> _WHAT THE TASK ASKS_
Your answer should be the records again, unchanged in wording and free of images.

*** Opening of PROVIDED DATA ***

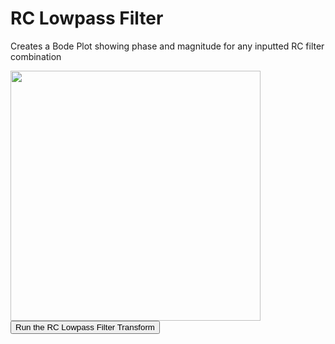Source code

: # RC Lowpass Filter

Creates a Bode Plot showing phase and magnitude for any inputted RC filter combination

<!DOCTYPE html>
<html lang="en">
   <head>
      <meta charset="UTF-8">
   </head>
   <body>
      <img src="https://github.com/kenn0727/ee-microsims/blob/master/docs/sims/RC_Lowpass_filter/RC_Lowpass_filter.png" style:{ width="400"}>      
      <form action="/RCindex.html" method=POST>
         <button type="button"> Run the RC Lowpass Filter Transform</button>
      </form>
   </body>
</html>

*** Close of PROVIDED DATA ***

> _RESPONSE TO THIS TASK_
Source code

: # RC Lowpass Filter

Creates a Bode Plot showing phase and magnitude for any inputted RC filter combination

<!DOCTYPE html>
<html lang="en">
   <head>
      <meta charset="UTF-8">
   </head>
   <body>
      <img src="https://github.com/kenn0727/ee-microsims/blob/master/docs/sims/RC_Lowpass_filter/RC_Lowpass_filter.png" style:{ width="400"}>      
      <form action="/RCindex.html" method=POST>
         <button type="button"> Run the RC Lowpass Filter Transform</button>
      </form>
   </body>
</html>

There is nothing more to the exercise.